Exercise brief: Give back the records in their entirety, exactly.

Stored data
——————

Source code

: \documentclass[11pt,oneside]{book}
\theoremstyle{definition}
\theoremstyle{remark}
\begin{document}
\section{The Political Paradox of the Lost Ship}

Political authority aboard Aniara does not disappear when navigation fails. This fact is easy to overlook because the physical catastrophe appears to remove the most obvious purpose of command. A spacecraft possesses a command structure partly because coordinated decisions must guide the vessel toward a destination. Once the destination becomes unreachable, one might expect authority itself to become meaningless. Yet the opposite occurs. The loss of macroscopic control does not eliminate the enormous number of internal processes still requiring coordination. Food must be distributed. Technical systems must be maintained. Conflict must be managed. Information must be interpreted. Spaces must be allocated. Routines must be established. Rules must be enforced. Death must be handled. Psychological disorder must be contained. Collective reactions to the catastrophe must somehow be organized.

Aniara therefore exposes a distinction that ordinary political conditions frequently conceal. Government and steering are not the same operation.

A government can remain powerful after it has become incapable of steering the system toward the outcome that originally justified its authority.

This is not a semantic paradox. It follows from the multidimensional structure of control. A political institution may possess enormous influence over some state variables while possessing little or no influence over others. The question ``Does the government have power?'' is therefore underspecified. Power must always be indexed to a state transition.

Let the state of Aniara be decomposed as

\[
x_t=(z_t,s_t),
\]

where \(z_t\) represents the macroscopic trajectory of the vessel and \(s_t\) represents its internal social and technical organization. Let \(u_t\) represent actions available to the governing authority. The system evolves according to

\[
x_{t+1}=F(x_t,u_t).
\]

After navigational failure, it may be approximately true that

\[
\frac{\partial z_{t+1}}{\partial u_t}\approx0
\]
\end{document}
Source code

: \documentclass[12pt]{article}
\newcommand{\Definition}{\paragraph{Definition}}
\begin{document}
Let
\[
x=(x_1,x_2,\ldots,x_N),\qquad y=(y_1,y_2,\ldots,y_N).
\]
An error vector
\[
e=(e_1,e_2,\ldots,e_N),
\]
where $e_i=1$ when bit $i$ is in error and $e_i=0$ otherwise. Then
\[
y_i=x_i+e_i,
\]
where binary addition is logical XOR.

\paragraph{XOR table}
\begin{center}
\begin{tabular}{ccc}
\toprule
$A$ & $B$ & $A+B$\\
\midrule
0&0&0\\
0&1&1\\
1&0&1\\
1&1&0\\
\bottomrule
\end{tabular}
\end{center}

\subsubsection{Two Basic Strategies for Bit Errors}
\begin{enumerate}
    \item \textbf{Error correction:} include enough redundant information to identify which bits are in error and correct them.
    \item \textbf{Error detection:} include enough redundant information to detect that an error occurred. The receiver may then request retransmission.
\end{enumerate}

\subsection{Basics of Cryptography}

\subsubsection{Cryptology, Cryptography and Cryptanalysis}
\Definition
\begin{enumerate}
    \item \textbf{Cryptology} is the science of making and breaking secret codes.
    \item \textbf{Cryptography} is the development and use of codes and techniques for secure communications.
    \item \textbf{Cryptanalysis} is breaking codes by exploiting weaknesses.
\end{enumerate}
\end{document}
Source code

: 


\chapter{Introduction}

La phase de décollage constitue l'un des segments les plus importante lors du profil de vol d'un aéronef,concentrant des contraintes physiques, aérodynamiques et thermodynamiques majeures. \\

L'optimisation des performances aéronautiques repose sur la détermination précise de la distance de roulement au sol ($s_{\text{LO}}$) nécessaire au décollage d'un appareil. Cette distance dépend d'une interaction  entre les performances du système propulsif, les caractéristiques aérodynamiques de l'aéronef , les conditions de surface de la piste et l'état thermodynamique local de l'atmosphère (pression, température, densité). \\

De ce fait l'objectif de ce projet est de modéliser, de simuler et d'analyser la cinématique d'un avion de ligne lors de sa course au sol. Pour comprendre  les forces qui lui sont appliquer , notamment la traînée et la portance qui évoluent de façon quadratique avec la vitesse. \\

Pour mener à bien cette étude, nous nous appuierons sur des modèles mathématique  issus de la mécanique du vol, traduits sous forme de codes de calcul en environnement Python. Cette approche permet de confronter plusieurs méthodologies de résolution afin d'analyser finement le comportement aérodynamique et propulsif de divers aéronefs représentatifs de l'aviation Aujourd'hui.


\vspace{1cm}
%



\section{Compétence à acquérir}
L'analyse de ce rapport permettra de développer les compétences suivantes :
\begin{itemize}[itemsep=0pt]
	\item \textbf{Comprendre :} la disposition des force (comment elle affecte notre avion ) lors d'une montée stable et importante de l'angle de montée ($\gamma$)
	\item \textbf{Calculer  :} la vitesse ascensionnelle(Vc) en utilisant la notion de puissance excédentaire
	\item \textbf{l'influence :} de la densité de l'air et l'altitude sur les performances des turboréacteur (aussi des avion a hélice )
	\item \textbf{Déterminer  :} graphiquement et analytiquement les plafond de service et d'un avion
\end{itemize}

——————

Reply:
Source code

: \documentclass[11pt,oneside]{book}
\theoremstyle{definition}
\theoremstyle{remark}
\begin{document}
\section{The Political Paradox of the Lost Ship}

Political authority aboard Aniara does not disappear when navigation fails. This fact is easy to overlook because the physical catastrophe appears to remove the most obvious purpose of command. A spacecraft possesses a command structure partly because coordinated decisions must guide the vessel toward a destination. Once the destination becomes unreachable, one might expect authority itself to become meaningless. Yet the opposite occurs. The loss of macroscopic control does not eliminate the enormous number of internal processes still requiring coordination. Food must be distributed. Technical systems must be maintained. Conflict must be managed. Information must be interpreted. Spaces must be allocated. Routines must be established. Rules must be enforced. Death must be handled. Psychological disorder must be contained. Collective reactions to the catastrophe must somehow be organized.

Aniara therefore exposes a distinction that ordinary political conditions frequently conceal. Government and steering are not the same operation.

A government can remain powerful after it has become incapable of steering the system toward the outcome that originally justified its authority.

This is not a semantic paradox. It follows from the multidimensional structure of control. A political institution may possess enormous influence over some state variables while possessing little or no influence over others. The question ``Does the government have power?'' is therefore underspecified. Power must always be indexed to a state transition.

Let the state of Aniara be decomposed as

\[
x_t=(z_t,s_t),
\]

where \(z_t\) represents the macroscopic trajectory of the vessel and \(s_t\) represents its internal social and technical organization. Let \(u_t\) represent actions available to the governing authority. The system evolves according to

\[
x_{t+1}=F(x_t,u_t).
\]

After navigational failure, it may be approximately true that

\[
\frac{\partial z_{t+1}}{\partial u_t}\approx0
\]
\end{document}
Source code

: \documentclass[12pt]{article}
\newcommand{\Definition}{\paragraph{Definition}}
\begin{document}
Let
\[
x=(x_1,x_2,\ldots,x_N),\qquad y=(y_1,y_2,\ldots,y_N).
\]
An error vector
\[
e=(e_1,e_2,\ldots,e_N),
\]
where $e_i=1$ when bit $i$ is in error and $e_i=0$ otherwise. Then
\[
y_i=x_i+e_i,
\]
where binary addition is logical XOR.

\paragraph{XOR table}
\begin{center}
\begin{tabular}{ccc}
\toprule
$A$ & $B$ & $A+B$\\
\midrule
0&0&0\\
0&1&1\\
1&0&1\\
1&1&0\\
\bottomrule
\end{tabular}
\end{center}

\subsubsection{Two Basic Strategies for Bit Errors}
\begin{enumerate}
    \item \textbf{Error correction:} include enough redundant information to identify which bits are in error and correct them.
    \item \textbf{Error detection:} include enough redundant information to detect that an error occurred. The receiver may then request retransmission.
\end{enumerate}

\subsection{Basics of Cryptography}

\subsubsection{Cryptology, Cryptography and Cryptanalysis}
\Definition
\begin{enumerate}
    \item \textbf{Cryptology} is the science of making and breaking secret codes.
    \item \textbf{Cryptography} is the development and use of codes and techniques for secure communications.
    \item \textbf{Cryptanalysis} is breaking codes by exploiting weaknesses.
\end{enumerate}
\end{document}
Source code

: 


\chapter{Introduction}

La phase de décollage constitue l'un des segments les plus importante lors du profil de vol d'un aéronef,concentrant des contraintes physiques, aérodynamiques et thermodynamiques majeures. \\

L'optimisation des performances aéronautiques repose sur la détermination précise de la distance de roulement au sol ($s_{\text{LO}}$) nécessaire au décollage d'un appareil. Cette distance dépend d'une interaction  entre les performances du système propulsif, les caractéristiques aérodynamiques de l'aéronef , les conditions de surface de la piste et l'état thermodynamique local de l'atmosphère (pression, température, densité). \\

De ce fait l'objectif de ce projet est de modéliser, de simuler et d'analyser la cinématique d'un avion de ligne lors de sa course au sol. Pour comprendre  les forces qui lui sont appliquer , notamment la traînée et la portance qui évoluent de façon quadratique avec la vitesse. \\

Pour mener à bien cette étude, nous nous appuierons sur des modèles mathématique  issus de la mécanique du vol, traduits sous forme de codes de calcul en environnement Python. Cette approche permet de confronter plusieurs méthodologies de résolution afin d'analyser finement le comportement aérodynamique et propulsif de divers aéronefs représentatifs de l'aviation Aujourd'hui.


\vspace{1cm}
%



\section{Compétence à acquérir}
L'analyse de ce rapport permettra de développer les compétences suivantes :
\begin{itemize}[itemsep=0pt]
	\item \textbf{Comprendre :} la disposition des force (comment elle affecte notre avion ) lors d'une montée stable et importante de l'angle de montée ($\gamma$)
	\item \textbf{Calculer  :} la vitesse ascensionnelle(Vc) en utilisant la notion de puissance excédentaire
	\item \textbf{l'influence :} de la densité de l'air et l'altitude sur les performances des turboréacteur (aussi des avion a hélice )
	\item \textbf{Déterminer  :} graphiquement et analytiquement les plafond de service et d'un avion
\end{itemize}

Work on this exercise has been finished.